NOTES TO CONDENSED CONSOLIDATED FINANCIAL STATEMENTS
NOTE 1 ORGANIZATION, BUSINESS AND BASIS OF PRESENTATION
The Company was incorporated in September 1985 and commenced operations
on December 23, 1985 as Steve's Homemade Ice Cream, Inc. In August
1988, the Company completed the acquisition of Swensen's Inc.
(Swensen's) and it's wholly-owned subsidiaries. In August 1990, the
Company acquired a sixty percent interest in American Glace, Inc. In
July 1995, the Company changed its name to INTEGRATED BRANDS INC. to
more appropriately reflect the breadth of the Company's business.
INTEGRATED BRANDS INC. and its subsidiaries are collectively referred
to herein as the "Company".
The Company markets, distributes and sells a variety of branded frozen
dessert products to supermarkets, grocery stores, club stores, gourmet
shops, delicatessens and convenience stores. The Company currently
franchises ice cream parlors, dip shoppes and family style restaurants
throughout the United States and certain foreign countries. Total
revenues from foreign sources are not material.

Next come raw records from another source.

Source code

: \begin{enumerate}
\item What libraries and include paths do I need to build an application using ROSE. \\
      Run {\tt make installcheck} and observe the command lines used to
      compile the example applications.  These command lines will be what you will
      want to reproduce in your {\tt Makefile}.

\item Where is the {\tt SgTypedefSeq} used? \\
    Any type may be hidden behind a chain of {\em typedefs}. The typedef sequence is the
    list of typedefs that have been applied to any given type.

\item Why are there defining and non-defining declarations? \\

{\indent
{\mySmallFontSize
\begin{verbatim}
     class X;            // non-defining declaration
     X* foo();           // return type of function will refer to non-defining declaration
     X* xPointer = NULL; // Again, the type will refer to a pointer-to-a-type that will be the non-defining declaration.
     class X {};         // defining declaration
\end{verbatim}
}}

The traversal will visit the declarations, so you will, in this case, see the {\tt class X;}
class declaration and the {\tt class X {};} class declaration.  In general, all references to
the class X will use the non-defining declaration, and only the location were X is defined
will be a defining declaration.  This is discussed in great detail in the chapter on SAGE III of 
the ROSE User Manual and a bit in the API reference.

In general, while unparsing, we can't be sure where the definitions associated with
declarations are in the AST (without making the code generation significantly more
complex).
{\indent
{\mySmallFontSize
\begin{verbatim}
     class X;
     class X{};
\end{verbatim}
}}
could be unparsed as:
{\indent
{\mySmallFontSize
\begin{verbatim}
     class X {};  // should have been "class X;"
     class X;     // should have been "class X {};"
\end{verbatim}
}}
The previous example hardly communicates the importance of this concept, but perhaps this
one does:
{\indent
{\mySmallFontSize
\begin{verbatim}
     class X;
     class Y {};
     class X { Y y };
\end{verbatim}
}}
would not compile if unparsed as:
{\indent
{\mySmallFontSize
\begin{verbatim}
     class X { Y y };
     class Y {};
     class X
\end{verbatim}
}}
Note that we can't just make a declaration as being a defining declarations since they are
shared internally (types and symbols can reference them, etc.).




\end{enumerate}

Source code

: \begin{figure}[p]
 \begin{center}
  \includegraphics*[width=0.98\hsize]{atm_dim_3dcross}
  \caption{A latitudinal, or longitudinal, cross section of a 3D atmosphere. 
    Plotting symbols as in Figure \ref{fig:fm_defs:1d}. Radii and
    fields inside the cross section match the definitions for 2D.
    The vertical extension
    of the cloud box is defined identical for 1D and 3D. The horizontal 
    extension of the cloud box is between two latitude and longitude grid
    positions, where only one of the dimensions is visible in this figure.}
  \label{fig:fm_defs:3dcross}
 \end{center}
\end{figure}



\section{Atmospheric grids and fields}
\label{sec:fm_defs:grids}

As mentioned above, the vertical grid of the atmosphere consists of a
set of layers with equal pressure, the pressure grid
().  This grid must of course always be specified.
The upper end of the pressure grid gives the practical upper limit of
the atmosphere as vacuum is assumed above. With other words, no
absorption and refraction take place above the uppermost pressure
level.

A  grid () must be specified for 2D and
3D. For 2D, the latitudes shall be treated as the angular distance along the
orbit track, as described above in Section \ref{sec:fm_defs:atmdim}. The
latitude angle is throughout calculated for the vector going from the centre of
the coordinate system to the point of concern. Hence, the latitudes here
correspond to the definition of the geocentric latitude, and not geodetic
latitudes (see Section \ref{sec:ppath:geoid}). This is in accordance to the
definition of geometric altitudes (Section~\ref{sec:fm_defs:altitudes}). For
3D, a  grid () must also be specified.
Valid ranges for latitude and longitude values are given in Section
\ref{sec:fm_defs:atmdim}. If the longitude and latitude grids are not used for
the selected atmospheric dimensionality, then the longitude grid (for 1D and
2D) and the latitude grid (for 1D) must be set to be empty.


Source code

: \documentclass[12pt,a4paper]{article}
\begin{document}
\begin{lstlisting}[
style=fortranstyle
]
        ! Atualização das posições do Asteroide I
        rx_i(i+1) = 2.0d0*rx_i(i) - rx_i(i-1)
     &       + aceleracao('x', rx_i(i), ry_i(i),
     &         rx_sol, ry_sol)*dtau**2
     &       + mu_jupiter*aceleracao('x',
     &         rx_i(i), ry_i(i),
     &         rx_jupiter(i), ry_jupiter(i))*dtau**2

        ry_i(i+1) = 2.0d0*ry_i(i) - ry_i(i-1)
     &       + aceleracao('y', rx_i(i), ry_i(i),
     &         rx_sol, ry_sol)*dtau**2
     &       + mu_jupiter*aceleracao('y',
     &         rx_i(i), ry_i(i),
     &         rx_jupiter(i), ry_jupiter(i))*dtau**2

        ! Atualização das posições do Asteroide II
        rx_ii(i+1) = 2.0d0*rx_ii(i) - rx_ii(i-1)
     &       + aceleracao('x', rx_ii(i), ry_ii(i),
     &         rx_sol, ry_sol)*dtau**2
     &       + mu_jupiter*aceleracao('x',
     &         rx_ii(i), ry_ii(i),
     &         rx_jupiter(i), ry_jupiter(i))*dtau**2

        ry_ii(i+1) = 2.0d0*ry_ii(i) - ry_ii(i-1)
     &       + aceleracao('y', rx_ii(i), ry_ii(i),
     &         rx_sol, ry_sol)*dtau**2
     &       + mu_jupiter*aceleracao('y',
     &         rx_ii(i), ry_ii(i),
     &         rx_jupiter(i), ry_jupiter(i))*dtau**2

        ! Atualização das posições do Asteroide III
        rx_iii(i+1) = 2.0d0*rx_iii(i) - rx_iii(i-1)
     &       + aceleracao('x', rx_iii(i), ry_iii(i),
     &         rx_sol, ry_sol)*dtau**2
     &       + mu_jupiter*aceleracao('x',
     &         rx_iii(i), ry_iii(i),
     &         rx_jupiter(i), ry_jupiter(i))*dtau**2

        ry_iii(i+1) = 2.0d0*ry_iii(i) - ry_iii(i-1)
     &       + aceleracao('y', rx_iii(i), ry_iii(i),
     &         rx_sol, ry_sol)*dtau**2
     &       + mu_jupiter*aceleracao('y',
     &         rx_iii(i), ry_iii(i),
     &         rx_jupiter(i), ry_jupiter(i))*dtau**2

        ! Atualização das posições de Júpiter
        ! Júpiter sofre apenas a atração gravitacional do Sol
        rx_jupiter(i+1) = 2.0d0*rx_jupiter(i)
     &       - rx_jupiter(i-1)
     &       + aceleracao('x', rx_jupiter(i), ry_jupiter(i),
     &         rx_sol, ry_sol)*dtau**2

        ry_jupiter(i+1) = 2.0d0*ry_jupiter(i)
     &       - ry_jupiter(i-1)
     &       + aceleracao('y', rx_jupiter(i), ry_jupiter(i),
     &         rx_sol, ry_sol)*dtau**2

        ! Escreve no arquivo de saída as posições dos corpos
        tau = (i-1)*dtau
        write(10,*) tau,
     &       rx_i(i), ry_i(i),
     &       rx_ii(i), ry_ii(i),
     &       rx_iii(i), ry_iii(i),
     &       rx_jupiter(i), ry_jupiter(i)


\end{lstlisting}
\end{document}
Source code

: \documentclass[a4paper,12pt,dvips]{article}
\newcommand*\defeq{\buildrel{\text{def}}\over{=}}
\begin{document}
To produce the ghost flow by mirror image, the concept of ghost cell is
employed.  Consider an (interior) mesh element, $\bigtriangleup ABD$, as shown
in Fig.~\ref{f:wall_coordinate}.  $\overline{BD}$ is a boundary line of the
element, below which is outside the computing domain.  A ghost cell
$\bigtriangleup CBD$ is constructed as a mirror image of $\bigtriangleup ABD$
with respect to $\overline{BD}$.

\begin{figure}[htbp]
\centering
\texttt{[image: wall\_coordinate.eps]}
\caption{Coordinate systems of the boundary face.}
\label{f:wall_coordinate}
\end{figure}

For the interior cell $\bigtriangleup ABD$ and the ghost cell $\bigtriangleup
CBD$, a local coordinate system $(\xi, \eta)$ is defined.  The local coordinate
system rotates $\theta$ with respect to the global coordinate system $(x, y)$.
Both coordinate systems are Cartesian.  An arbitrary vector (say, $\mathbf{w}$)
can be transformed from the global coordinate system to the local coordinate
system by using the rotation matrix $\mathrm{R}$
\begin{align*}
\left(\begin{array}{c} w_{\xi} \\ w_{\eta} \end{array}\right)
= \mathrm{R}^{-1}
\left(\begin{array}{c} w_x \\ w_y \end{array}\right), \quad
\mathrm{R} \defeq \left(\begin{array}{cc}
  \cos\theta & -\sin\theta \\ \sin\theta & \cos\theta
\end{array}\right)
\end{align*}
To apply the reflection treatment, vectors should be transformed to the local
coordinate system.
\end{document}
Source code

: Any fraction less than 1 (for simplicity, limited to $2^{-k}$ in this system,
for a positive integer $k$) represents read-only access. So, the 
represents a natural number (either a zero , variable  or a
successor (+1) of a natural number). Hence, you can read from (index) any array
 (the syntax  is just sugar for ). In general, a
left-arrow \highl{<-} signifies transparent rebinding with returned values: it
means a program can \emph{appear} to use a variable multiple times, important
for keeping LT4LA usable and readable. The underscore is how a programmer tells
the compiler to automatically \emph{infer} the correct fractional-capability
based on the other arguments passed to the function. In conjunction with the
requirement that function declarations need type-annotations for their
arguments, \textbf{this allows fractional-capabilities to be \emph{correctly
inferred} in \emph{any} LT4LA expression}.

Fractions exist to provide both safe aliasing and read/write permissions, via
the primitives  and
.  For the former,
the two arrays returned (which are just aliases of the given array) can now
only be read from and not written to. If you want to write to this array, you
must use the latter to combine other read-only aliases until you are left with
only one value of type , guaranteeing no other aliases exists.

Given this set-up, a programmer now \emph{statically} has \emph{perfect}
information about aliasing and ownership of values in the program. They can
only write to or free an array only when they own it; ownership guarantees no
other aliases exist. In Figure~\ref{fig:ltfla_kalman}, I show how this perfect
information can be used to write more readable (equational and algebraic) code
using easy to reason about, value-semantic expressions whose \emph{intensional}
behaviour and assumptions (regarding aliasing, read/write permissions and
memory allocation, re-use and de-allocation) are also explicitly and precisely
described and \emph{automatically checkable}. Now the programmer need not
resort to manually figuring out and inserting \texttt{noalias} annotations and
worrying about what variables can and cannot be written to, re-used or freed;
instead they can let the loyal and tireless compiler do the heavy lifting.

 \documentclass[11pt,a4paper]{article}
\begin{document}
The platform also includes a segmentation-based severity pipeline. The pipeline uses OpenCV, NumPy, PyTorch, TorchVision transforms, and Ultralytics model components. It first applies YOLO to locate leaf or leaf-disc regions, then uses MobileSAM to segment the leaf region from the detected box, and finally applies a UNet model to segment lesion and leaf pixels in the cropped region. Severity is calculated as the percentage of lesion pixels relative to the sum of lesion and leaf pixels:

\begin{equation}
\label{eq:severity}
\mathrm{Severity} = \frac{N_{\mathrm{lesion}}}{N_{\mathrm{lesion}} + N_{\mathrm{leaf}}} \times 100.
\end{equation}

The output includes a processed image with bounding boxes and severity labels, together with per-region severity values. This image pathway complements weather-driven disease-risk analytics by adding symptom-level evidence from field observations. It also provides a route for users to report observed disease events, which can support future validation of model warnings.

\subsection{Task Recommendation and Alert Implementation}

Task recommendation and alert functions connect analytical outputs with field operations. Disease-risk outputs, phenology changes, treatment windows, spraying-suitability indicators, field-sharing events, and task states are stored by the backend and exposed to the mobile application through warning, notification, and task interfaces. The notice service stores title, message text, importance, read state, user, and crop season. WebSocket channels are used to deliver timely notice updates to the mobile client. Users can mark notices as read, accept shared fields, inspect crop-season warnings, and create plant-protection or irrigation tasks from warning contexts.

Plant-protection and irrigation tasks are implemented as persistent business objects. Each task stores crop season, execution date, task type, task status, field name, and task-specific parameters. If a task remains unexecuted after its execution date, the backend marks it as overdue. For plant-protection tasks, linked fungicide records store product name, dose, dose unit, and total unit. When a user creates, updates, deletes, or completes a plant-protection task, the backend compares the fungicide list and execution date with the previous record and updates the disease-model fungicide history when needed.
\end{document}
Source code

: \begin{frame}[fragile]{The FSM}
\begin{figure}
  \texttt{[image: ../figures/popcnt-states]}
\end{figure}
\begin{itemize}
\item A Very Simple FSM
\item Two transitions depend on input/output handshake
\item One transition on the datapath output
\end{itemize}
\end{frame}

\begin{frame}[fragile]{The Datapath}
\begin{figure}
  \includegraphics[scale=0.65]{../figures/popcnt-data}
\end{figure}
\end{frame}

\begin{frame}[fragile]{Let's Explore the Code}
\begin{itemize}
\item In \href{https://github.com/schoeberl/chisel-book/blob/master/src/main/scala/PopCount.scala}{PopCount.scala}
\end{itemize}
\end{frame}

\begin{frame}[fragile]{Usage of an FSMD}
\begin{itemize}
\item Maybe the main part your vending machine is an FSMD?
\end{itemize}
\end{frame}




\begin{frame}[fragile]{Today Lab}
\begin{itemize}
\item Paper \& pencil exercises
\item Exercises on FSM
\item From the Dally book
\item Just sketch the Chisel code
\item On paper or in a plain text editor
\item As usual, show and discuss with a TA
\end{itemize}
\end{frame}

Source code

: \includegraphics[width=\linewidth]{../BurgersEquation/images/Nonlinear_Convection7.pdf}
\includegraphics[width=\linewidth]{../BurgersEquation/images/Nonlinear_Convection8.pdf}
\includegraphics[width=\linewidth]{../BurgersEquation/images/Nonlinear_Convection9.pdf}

The accompanying condensed consolidated financial statements include
the accounts of the Company and its subsidiaries except Heidi's Frogen
Yozurt Shoppes, Inc. ("Heidi's"). All material intercompany balances
and transactions have been eliminated in consolidation. The Company's
investment in Heidi's is stated at cost. On April 9, 1993, Heidi's and
its subsidiary filed voluntary petitions under Chapter 11 of the
Bankruptcy Code with the United States Bankruptcy Court to reorganize
Heidi's.
The Condensed Consolidated Financial Statements included herein are
unaudited and include all adjustments which are, in the opinion of
management, necessary for a fair presentation of the results of
operations of the interim periods pursuant to the rules and regulations
of the Securities and Exchange Commission. Certain information and
footnote disclosures normally included in accordance with generally
accepted accounting principles have been condensed or omitted pursuant
to such rules and regulations, although the Company believes that the
disclosures in such financial statements are adequate to make the
information presented not misleading. Certain 1995 balances were
reclassified to conform to 1996 presentation. These condensed
consolidated financial statements should be read in conjunction with
the Company's Consolidated Financial Statements filed with the
Securities and Exchange Commission on Form 10-K for the fiscal year
ended December 30, 1995.
The results of operations for the thirty-nine weeks ended September 28,
1996 are not necessarily indicative of the results to be expected for
the full year.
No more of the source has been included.